Patrick Grant (E. Tatuz): I have a Blackberry. Like everyone else, you've been brainwashed by Apple!

Electric sekki: Well, Samsung's actually getting quite popular too now, especially in Hong Kong.

Patrick Grant (E. Tatuz): I actually work for Samsung at the moment, too. They own a big business called Bean Pole and I design for them.

Electric sekki: Wow, so you're involved in a lot of different projects, then, because I know that you're also involved in managing a bespoke tailor on Saville Row called Norton & Sons?

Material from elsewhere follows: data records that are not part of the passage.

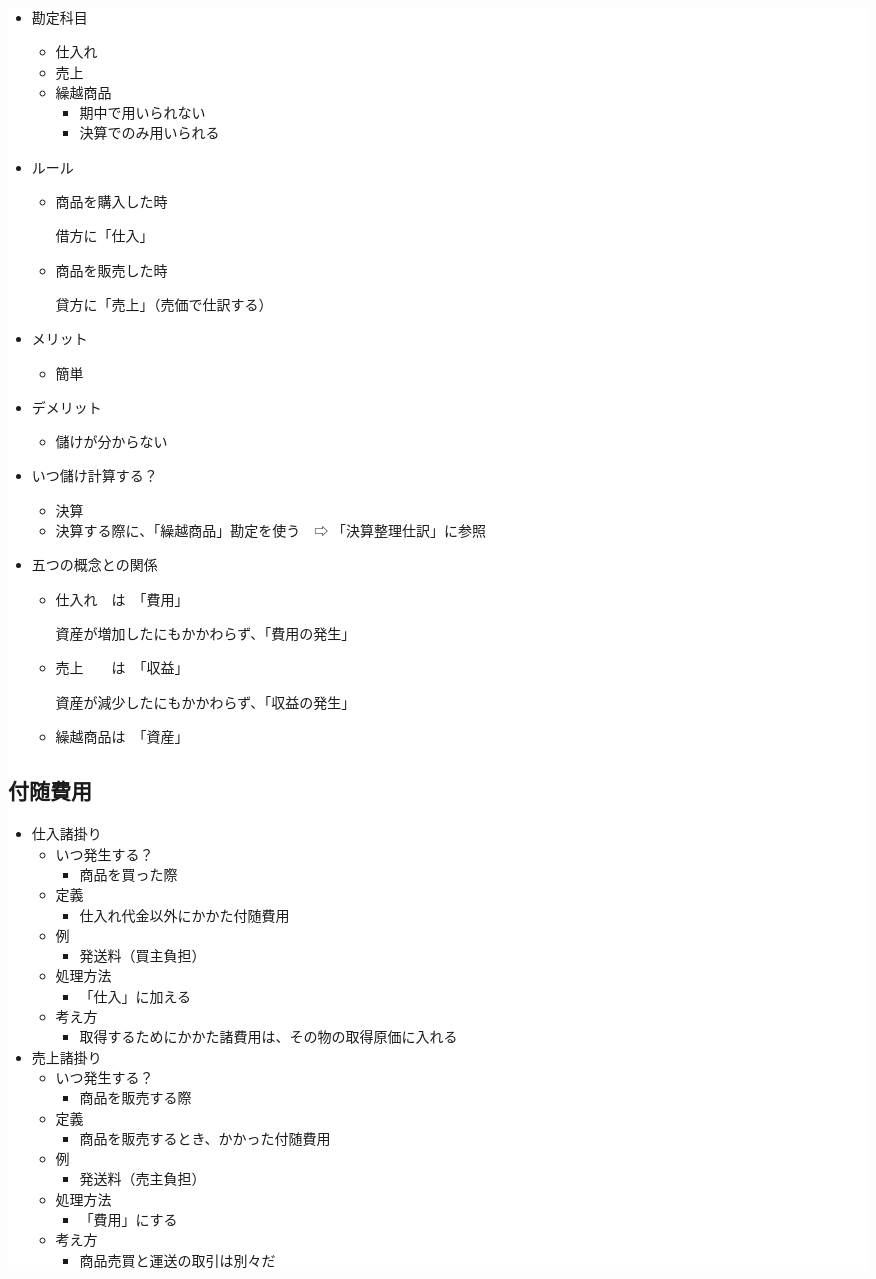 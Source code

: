 - 勘定科目

  - 仕入れ 
  - 売上　
  - 繰越商品
    - 期中で用いられない
    - 決算でのみ用いられる

- ルール

  - 商品を購入した時

    借方に「仕入」

  - 商品を販売した時

    貸方に「売上」（売価で仕訳する）

- メリット
  - 簡単

- デメリット
  - 儲けが分からない

- いつ儲け計算する？
  - 決算
  - 決算する際に、「繰越商品」勘定を使う　⇨ 「決算整理仕訳」に参照

- 五つの概念との関係

  - 仕入れ　は　「費用」

    資産が増加したにもかかわらず、「費用の発生」

  - 売上　　は　「収益」

    資産が減少したにもかかわらず、「収益の発生」

  - 繰越商品は　「資産」

## 付随費用

- 仕入諸掛り
  - いつ発生する？
    - 商品を買った際
  - 定義
    - 仕入れ代金以外にかかた付随費用
  - 例
    - 発送料（買主負担）
  - 処理方法
    - 「仕入」に加える
  - 考え方
    - 取得するためにかかた諸費用は、その物の取得原価に入れる
- 売上諸掛り
  - いつ発生する？
    - 商品を販売する際
  - 定義
    - 商品を販売するとき、かかった付随費用
  - 例
    - 発送料（売主負担）
  - 処理方法
    - 「費用」にする
  - 考え方
    - 商品売買と運送の取引は別々だ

Patrick Grant (E. Tatuz): Well, Norton & Sons and E. Tautz are brother and sister. I run both of those. E. Tautz is ready-to-wear and Norton & Sons is only bespoke. At Norton's we make only 250 suits a year by hand, in our workshop. They start at about 4,000 pounds. It's beautiful and amazing; it's about the last tailor on Saville Row that still only makes bespoke handmade pieces. Almost all the others have some other off-the-rack things. At Norton's , everything is done in these beautiful wools, it's classically proportioned, classically cut; E. Tautz is a little more...

Electric sekki: Modern?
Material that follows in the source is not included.